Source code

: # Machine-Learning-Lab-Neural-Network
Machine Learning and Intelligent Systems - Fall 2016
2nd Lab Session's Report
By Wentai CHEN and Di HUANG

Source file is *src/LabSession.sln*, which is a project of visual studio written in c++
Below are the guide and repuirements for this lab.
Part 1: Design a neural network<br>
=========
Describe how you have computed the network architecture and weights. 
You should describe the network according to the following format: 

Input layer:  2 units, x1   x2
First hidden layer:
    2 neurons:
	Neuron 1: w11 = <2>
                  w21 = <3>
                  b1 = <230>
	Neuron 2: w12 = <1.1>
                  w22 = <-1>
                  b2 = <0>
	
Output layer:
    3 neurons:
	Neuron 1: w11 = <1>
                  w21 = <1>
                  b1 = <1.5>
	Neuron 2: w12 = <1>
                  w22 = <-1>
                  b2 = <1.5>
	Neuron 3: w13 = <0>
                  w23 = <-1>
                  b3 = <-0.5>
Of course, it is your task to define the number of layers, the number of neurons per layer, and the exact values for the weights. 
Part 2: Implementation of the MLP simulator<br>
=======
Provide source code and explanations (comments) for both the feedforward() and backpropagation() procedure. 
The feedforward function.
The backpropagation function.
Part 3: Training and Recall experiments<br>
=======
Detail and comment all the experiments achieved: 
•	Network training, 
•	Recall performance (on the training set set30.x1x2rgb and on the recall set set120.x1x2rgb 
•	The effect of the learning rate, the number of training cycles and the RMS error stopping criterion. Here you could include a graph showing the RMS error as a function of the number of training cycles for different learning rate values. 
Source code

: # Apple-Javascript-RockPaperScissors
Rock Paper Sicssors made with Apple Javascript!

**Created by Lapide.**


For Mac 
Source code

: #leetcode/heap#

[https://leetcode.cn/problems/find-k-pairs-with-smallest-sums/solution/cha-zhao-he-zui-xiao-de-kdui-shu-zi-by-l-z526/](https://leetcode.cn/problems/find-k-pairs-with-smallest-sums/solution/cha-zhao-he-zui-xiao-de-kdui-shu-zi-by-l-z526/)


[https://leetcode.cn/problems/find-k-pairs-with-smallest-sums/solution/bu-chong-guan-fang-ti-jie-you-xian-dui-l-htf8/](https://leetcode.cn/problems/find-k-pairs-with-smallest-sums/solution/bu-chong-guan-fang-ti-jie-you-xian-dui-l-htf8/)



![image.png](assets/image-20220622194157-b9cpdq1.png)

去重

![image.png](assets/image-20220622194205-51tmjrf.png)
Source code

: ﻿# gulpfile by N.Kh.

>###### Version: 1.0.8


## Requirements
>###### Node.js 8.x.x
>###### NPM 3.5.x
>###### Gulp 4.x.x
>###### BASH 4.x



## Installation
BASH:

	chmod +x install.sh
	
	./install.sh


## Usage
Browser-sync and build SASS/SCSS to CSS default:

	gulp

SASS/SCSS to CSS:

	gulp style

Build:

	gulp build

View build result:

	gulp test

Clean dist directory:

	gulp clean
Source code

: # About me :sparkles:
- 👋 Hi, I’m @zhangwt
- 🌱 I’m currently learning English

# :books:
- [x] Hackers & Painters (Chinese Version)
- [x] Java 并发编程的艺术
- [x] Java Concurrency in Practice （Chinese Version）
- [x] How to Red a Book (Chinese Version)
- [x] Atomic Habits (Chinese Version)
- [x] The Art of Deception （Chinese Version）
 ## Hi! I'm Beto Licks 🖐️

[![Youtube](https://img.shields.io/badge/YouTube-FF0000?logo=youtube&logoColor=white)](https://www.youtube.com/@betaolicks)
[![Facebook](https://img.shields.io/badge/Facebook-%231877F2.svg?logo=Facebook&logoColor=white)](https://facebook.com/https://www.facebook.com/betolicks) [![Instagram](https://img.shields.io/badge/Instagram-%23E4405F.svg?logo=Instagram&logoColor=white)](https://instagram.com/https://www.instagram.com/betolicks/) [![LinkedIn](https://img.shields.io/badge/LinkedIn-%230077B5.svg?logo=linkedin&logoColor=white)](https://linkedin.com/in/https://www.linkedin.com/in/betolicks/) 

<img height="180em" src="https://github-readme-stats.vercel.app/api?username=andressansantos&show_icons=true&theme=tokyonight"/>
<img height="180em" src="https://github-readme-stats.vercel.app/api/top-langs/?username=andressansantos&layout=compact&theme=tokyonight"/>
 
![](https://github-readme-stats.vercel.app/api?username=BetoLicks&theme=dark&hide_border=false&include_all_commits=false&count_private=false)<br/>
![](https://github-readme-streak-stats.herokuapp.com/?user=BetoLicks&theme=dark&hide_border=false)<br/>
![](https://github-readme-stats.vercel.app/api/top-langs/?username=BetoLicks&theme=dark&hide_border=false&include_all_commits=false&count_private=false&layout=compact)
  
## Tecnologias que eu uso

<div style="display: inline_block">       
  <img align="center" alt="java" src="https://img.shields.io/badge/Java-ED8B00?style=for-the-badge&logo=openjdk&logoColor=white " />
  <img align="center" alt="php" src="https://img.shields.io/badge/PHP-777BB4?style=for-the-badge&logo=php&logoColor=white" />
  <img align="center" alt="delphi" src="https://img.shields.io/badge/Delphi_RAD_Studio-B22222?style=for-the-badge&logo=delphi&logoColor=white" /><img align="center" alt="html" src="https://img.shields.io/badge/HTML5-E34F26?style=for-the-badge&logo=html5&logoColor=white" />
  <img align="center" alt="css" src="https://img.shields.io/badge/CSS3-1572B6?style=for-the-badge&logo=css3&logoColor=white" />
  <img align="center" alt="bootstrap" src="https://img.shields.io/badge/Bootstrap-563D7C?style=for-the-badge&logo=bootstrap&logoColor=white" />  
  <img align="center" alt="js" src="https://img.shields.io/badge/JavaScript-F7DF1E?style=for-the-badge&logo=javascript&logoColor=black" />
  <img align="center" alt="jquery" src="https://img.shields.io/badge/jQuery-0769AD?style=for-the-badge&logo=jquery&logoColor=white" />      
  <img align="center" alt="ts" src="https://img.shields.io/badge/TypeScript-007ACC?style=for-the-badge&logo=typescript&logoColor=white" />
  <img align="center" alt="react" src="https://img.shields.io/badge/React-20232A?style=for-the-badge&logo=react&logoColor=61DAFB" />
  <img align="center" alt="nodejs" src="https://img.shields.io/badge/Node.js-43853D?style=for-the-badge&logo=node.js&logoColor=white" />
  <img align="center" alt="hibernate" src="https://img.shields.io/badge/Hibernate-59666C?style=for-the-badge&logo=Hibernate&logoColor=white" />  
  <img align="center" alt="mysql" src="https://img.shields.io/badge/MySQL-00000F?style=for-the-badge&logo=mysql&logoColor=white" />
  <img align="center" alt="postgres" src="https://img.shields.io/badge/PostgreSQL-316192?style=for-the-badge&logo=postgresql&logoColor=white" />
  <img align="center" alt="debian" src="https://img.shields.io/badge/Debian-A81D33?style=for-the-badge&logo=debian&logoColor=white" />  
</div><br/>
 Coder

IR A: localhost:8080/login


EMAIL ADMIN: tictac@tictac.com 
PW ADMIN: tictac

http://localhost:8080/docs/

************

Your task:
What the exercise asks for is the listing above, retyped in full.

Response box:
Source code

: # Machine-Learning-Lab-Neural-Network
Machine Learning and Intelligent Systems - Fall 2016
2nd Lab Session's Report
By Wentai CHEN and Di HUANG

Source file is *src/LabSession.sln*, which is a project of visual studio written in c++
Below are the guide and repuirements for this lab.
Part 1: Design a neural network<br>
=========
Describe how you have computed the network architecture and weights. 
You should describe the network according to the following format: 

Input layer:  2 units, x1   x2
First hidden layer:
    2 neurons:
	Neuron 1: w11 = <2>
                  w21 = <3>
                  b1 = <230>
	Neuron 2: w12 = <1.1>
                  w22 = <-1>
                  b2 = <0>
	
Output layer:
    3 neurons:
	Neuron 1: w11 = <1>
                  w21 = <1>
                  b1 = <1.5>
	Neuron 2: w12 = <1>
                  w22 = <-1>
                  b2 = <1.5>
	Neuron 3: w13 = <0>
                  w23 = <-1>
                  b3 = <-0.5>
Of course, it is your task to define the number of layers, the number of neurons per layer, and the exact values for the weights. 
Part 2: Implementation of the MLP simulator<br>
=======
Provide source code and explanations (comments) for both the feedforward() and backpropagation() procedure. 
The feedforward function.
The backpropagation function.
Part 3: Training and Recall experiments<br>
=======
Detail and comment all the experiments achieved: 
•	Network training, 
•	Recall performance (on the training set set30.x1x2rgb and on the recall set set120.x1x2rgb 
•	The effect of the learning rate, the number of training cycles and the RMS error stopping criterion. Here you could include a graph showing the RMS error as a function of the number of training cycles for different learning rate values. 
Source code

: # Apple-Javascript-RockPaperScissors
Rock Paper Sicssors made with Apple Javascript!

**Created by Lapide.**


For Mac 
Source code

: #leetcode/heap#

[https://leetcode.cn/problems/find-k-pairs-with-smallest-sums/solution/cha-zhao-he-zui-xiao-de-kdui-shu-zi-by-l-z526/](https://leetcode.cn/problems/find-k-pairs-with-smallest-sums/solution/cha-zhao-he-zui-xiao-de-kdui-shu-zi-by-l-z526/)


[https://leetcode.cn/problems/find-k-pairs-with-smallest-sums/solution/bu-chong-guan-fang-ti-jie-you-xian-dui-l-htf8/](https://leetcode.cn/problems/find-k-pairs-with-smallest-sums/solution/bu-chong-guan-fang-ti-jie-you-xian-dui-l-htf8/)



![image.png](assets/image-20220622194157-b9cpdq1.png)

去重

![image.png](assets/image-20220622194205-51tmjrf.png)
Source code

: ﻿# gulpfile by N.Kh.

>###### Version: 1.0.8


## Requirements
>###### Node.js 8.x.x
>###### NPM 3.5.x
>###### Gulp 4.x.x
>###### BASH 4.x



## Installation
BASH:

	chmod +x install.sh
	
	./install.sh


## Usage
Browser-sync and build SASS/SCSS to CSS default:

	gulp

SASS/SCSS to CSS:

	gulp style

Build:

	gulp build

View build result:

	gulp test

Clean dist directory:

	gulp clean
Source code

: # About me :sparkles:
- 👋 Hi, I’m @zhangwt
- 🌱 I’m currently learning English

# :books:
- [x] Hackers & Painters (Chinese Version)
- [x] Java 并发编程的艺术
- [x] Java Concurrency in Practice （Chinese Version）
- [x] How to Red a Book (Chinese Version)
- [x] Atomic Habits (Chinese Version)
- [x] The Art of Deception （Chinese Version）
 ## Hi! I'm Beto Licks 🖐️

[![Youtube](https://img.shields.io/badge/YouTube-FF0000?logo=youtube&logoColor=white)](https://www.youtube.com/@betaolicks)
[![Facebook](https://img.shields.io/badge/Facebook-%231877F2.svg?logo=Facebook&logoColor=white)](https://facebook.com/https://www.facebook.com/betolicks) [![Instagram](https://img.shields.io/badge/Instagram-%23E4405F.svg?logo=Instagram&logoColor=white)](https://instagram.com/https://www.instagram.com/betolicks/) [![LinkedIn](https://img.shields.io/badge/LinkedIn-%230077B5.svg?logo=linkedin&logoColor=white)](https://linkedin.com/in/https://www.linkedin.com/in/betolicks/) 

<img height="180em" src="https://github-readme-stats.vercel.app/api?username=andressansantos&show_icons=true&theme=tokyonight"/>
<img height="180em" src="https://github-readme-stats.vercel.app/api/top-langs/?username=andressansantos&layout=compact&theme=tokyonight"/>
 
![](https://github-readme-stats.vercel.app/api?username=BetoLicks&theme=dark&hide_border=false&include_all_commits=false&count_private=false)<br/>
![](https://github-readme-streak-stats.herokuapp.com/?user=BetoLicks&theme=dark&hide_border=false)<br/>
![](https://github-readme-stats.vercel.app/api/top-langs/?username=BetoLicks&theme=dark&hide_border=false&include_all_commits=false&count_private=false&layout=compact)
  
## Tecnologias que eu uso

<div style="display: inline_block">       
  <img align="center" alt="java" src="https://img.shields.io/badge/Java-ED8B00?style=for-the-badge&logo=openjdk&logoColor=white " />
  <img align="center" alt="php" src="https://img.shields.io/badge/PHP-777BB4?style=for-the-badge&logo=php&logoColor=white" />
  <img align="center" alt="delphi" src="https://img.shields.io/badge/Delphi_RAD_Studio-B22222?style=for-the-badge&logo=delphi&logoColor=white" /><img align="center" alt="html" src="https://img.shields.io/badge/HTML5-E34F26?style=for-the-badge&logo=html5&logoColor=white" />
  <img align="center" alt="css" src="https://img.shields.io/badge/CSS3-1572B6?style=for-the-badge&logo=css3&logoColor=white" />
  <img align="center" alt="bootstrap" src="https://img.shields.io/badge/Bootstrap-563D7C?style=for-the-badge&logo=bootstrap&logoColor=white" />  
  <img align="center" alt="js" src="https://img.shields.io/badge/JavaScript-F7DF1E?style=for-the-badge&logo=javascript&logoColor=black" />
  <img align="center" alt="jquery" src="https://img.shields.io/badge/jQuery-0769AD?style=for-the-badge&logo=jquery&logoColor=white" />      
  <img align="center" alt="ts" src="https://img.shields.io/badge/TypeScript-007ACC?style=for-the-badge&logo=typescript&logoColor=white" />
  <img align="center" alt="react" src="https://img.shields.io/badge/React-20232A?style=for-the-badge&logo=react&logoColor=61DAFB" />
  <img align="center" alt="nodejs" src="https://img.shields.io/badge/Node.js-43853D?style=for-the-badge&logo=node.js&logoColor=white" />
  <img align="center" alt="hibernate" src="https://img.shields.io/badge/Hibernate-59666C?style=for-the-badge&logo=Hibernate&logoColor=white" />  
  <img align="center" alt="mysql" src="https://img.shields.io/badge/MySQL-00000F?style=for-the-badge&logo=mysql&logoColor=white" />
  <img align="center" alt="postgres" src="https://img.shields.io/badge/PostgreSQL-316192?style=for-the-badge&logo=postgresql&logoColor=white" />
  <img align="center" alt="debian" src="https://img.shields.io/badge/Debian-A81D33?style=for-the-badge&logo=debian&logoColor=white" />  
</div><br/>
 Coder

IR A: localhost:8080/login


EMAIL ADMIN: tictac@tictac.com 
PW ADMIN: tictac

http://localhost:8080/docs/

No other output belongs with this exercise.